◆ Work item ◆
Restate word for word the line containing "Here's an example" and all remaining lines of the entries below.

= Beginning of Section =

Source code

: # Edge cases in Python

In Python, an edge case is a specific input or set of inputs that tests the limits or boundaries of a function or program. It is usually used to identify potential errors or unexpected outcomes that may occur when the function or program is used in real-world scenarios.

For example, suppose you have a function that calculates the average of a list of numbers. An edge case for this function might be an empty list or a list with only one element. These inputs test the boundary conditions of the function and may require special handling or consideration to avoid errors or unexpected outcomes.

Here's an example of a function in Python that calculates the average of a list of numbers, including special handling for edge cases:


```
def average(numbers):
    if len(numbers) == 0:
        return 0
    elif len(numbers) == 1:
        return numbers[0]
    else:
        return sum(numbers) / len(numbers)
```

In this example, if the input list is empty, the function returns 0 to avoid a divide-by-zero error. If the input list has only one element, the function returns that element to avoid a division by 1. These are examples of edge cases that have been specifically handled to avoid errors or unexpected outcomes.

= End of Section =

◆ Output of the task ◆
Here's an example of a function in Python that calculates the average of a list of numbers, including special handling for edge cases:


```
def average(numbers):
    if len(numbers) == 0:
        return 0
    elif len(numbers) == 1:
        return numbers[0]
    else:
        return sum(numbers) / len(numbers)
```

In this example, if the input list is empty, the function returns 0 to avoid a divide-by-zero error. If the input list has only one element, the function returns that element to avoid a division by 1. These are examples of edge cases that have been specifically handled to avoid errors or unexpected outcomes.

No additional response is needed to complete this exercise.